- Data for the task
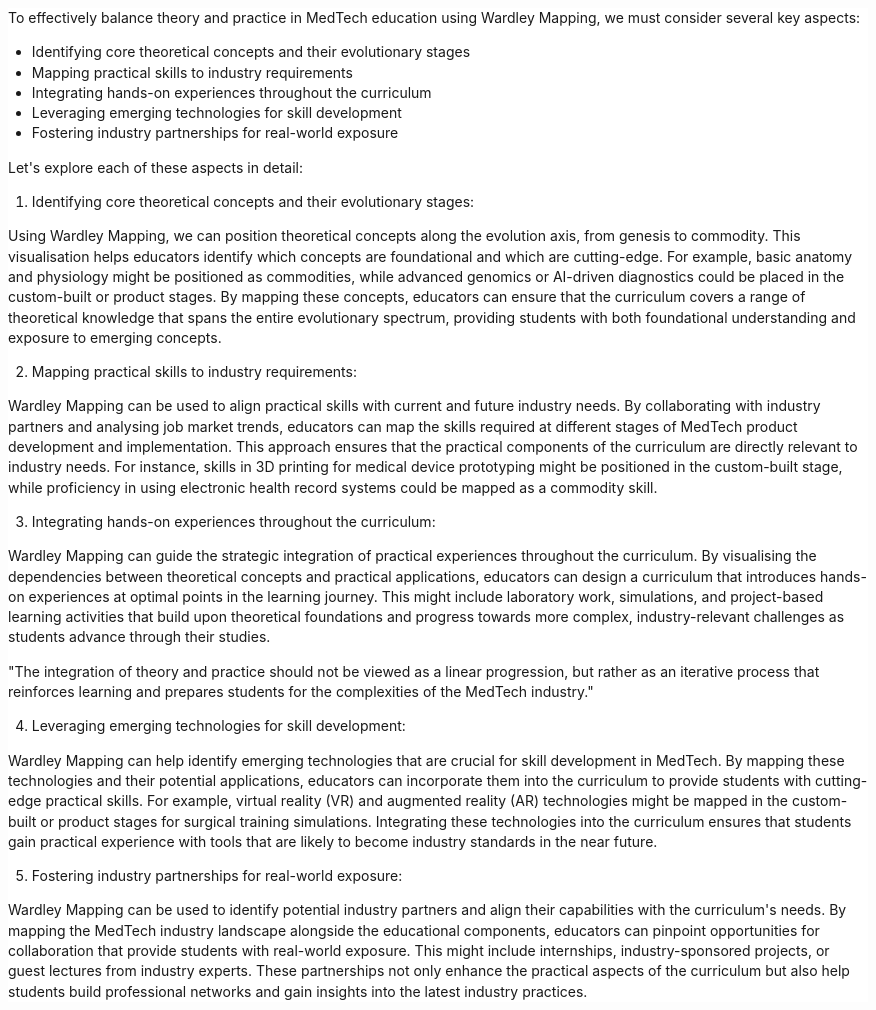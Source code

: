 To effectively balance theory and practice in MedTech education using Wardley Mapping, we must consider several key aspects:

- Identifying core theoretical concepts and their evolutionary stages
- Mapping practical skills to industry requirements
- Integrating hands-on experiences throughout the curriculum
- Leveraging emerging technologies for skill development
- Fostering industry partnerships for real-world exposure

Let's explore each of these aspects in detail:

1. Identifying core theoretical concepts and their evolutionary stages:

Using Wardley Mapping, we can position theoretical concepts along the evolution axis, from genesis to commodity. This visualisation helps educators identify which concepts are foundational and which are cutting-edge. For example, basic anatomy and physiology might be positioned as commodities, while advanced genomics or AI-driven diagnostics could be placed in the custom-built or product stages. By mapping these concepts, educators can ensure that the curriculum covers a range of theoretical knowledge that spans the entire evolutionary spectrum, providing students with both foundational understanding and exposure to emerging concepts.

2. Mapping practical skills to industry requirements:

Wardley Mapping can be used to align practical skills with current and future industry needs. By collaborating with industry partners and analysing job market trends, educators can map the skills required at different stages of MedTech product development and implementation. This approach ensures that the practical components of the curriculum are directly relevant to industry needs. For instance, skills in 3D printing for medical device prototyping might be positioned in the custom-built stage, while proficiency in using electronic health record systems could be mapped as a commodity skill.

3. Integrating hands-on experiences throughout the curriculum:

Wardley Mapping can guide the strategic integration of practical experiences throughout the curriculum. By visualising the dependencies between theoretical concepts and practical applications, educators can design a curriculum that introduces hands-on experiences at optimal points in the learning journey. This might include laboratory work, simulations, and project-based learning activities that build upon theoretical foundations and progress towards more complex, industry-relevant challenges as students advance through their studies.

"The integration of theory and practice should not be viewed as a linear progression, but rather as an iterative process that reinforces learning and prepares students for the complexities of the MedTech industry."

4. Leveraging emerging technologies for skill development:

Wardley Mapping can help identify emerging technologies that are crucial for skill development in MedTech. By mapping these technologies and their potential applications, educators can incorporate them into the curriculum to provide students with cutting-edge practical skills. For example, virtual reality (VR) and augmented reality (AR) technologies might be mapped in the custom-built or product stages for surgical training simulations. Integrating these technologies into the curriculum ensures that students gain practical experience with tools that are likely to become industry standards in the near future.

5. Fostering industry partnerships for real-world exposure:

Wardley Mapping can be used to identify potential industry partners and align their capabilities with the curriculum's needs. By mapping the MedTech industry landscape alongside the educational components, educators can pinpoint opportunities for collaboration that provide students with real-world exposure. This might include internships, industry-sponsored projects, or guest lectures from industry experts. These partnerships not only enhance the practical aspects of the curriculum but also help students build professional networks and gain insights into the latest industry practices.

- What you will do
Write out the records above exactly. Begin with the first line, end with the line holding "Let's explore each", and drop the pictures.

- Written reply
Source code

: To effectively balance theory and practice in MedTech education using Wardley Mapping, we must consider several key aspects:

- Identifying core theoretical concepts and their evolutionary stages
- Mapping practical skills to industry requirements
- Integrating hands-on experiences throughout the curriculum
- Leveraging emerging technologies for skill development
- Fostering industry partnerships for real-world exposure

Let's explore each of these aspects in detail:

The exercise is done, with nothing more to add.